Forty years later Ferenezi (1933) was to take up the theory of seduction and give it analogous importance. His formulations are no doubt less rigorous than Freud’s, but they have the advantage of filling out the myth with two essential ingredients: behind the facts, and through their mediation, it is a new language, that of passion, which is introduced by the adult into the infantile "language" of tenderness. On the other hand, this language of passion is the language of desire, necessarily marked by prohibition, a language of guilt and hatred, including the sense of annihilation linked with orgiastic pleasure. The phantasm of the primal scene with its character of violence shows the child’s introjection of adult eroticism.
Like Freud in 1895, Ferenczi is led to assign a chronological location to this intrusion, and to hypostatize a real nature of the child before any seduction takes place. One might, on the other hand, be tempted to close the discussion once and for all by introducing the concept of myth: the seduction would become the myth of the origin of sexuality by the introjection of adult desire, fantasy and "language". The relationship of the myth to the time factor (the event) is present and, as it were, embedded in the myth itself. But we cannot rest there. This myth (or phantasm) of the intrusion of the phantasm (or myth) into the subject, cannot but occur to the organism, the little human being, at a point in time, by virtue of certain characteristics of his biological evolution, in which we can already distinguish what is too much or too little, the too early (birth) and the too late (puberty).
In 1897 Freud abandoned his theory of seduction. On September 21st he wrote to Fliess:
I will confide in you at once the great secret that has been slowly dawning on me in the last few months: I no longer believe in my neurotica…..

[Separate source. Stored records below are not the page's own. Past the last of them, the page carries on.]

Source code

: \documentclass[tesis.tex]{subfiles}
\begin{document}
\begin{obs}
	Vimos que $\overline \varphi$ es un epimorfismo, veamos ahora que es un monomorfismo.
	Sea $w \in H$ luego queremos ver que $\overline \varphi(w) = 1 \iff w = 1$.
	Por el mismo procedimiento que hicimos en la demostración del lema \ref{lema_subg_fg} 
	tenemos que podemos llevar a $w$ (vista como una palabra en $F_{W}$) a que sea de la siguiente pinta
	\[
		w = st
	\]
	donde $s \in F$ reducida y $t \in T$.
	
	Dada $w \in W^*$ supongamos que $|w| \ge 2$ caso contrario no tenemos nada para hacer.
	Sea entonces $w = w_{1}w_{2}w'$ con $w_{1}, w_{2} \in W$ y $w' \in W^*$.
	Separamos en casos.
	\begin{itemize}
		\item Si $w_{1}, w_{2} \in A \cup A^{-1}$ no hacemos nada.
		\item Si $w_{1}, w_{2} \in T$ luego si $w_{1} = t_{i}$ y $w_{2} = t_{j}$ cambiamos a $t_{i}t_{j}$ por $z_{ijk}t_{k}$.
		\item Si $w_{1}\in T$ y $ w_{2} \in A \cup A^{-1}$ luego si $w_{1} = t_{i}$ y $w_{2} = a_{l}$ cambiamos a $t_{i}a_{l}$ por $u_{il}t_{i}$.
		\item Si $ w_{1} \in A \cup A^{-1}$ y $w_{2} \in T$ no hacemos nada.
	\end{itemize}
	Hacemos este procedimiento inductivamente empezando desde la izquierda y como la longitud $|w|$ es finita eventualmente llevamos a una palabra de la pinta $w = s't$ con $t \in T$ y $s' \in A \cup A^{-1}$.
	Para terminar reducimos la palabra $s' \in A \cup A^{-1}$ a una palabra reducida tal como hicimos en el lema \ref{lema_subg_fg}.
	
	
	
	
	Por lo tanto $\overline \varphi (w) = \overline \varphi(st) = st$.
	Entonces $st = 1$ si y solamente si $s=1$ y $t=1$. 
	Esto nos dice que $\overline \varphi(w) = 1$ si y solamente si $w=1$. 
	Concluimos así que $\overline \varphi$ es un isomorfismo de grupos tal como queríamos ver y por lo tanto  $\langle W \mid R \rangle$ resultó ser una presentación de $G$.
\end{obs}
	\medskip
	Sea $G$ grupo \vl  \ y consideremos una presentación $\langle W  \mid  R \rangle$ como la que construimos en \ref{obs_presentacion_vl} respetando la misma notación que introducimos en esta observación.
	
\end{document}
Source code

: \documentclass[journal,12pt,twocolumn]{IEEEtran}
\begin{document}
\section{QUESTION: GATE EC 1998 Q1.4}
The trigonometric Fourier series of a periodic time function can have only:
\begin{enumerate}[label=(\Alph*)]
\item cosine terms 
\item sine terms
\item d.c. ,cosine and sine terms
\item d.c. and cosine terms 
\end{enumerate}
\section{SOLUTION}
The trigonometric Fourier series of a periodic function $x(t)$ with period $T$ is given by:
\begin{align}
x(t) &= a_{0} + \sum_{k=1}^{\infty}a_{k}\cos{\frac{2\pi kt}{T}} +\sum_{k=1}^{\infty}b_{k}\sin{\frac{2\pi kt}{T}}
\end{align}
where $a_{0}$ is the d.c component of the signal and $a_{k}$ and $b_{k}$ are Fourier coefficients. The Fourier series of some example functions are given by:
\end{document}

He adduces a number of arguments. Some were factual: the impossibility of conducting analyses to their conclusion, that is, back to the first pathogenic event; even in the deepest psychosis -- where the unconscious seems the most accessible -- the key to the enigma is not available. Others were of a logical nature: one would have to generalize the father’s perversity even beyond the cases of hysteria, since when hysteria supervenes it entails the intervention of other factors. On the other hand, and this is the point that interests us,
…. there is no index of reality in the unconscious, so that one cannot distinguish between the truth and fiction that is cathected with affect.
Two solutions are mentioned by Freud, either to consider fantasies of childhood as only the retroactive effect of a reconstruction performed by the adult (which would amount to the Jungian concept of retrospective fantasies [Zuruckphantasieren] which Freud rejected), or to revert to the idea of hereditary predisposition. If this second possibility -- which Freud admitted he had always " repressed" -- returns to favour, it is because the search for the first scene has led to an impasse. But it is also because Freud, momentarily at a loss, did not succeed in extrapolating what is positive, lying beyond the realism of a datable event, in the seduction theory. If the event evades us, then the alternative factor, constitution, is rehabilitated. Since reality, in one of its forms, is absent, and proves to be only fiction, then we must seek elsewhere for a reality on which this fiction is based.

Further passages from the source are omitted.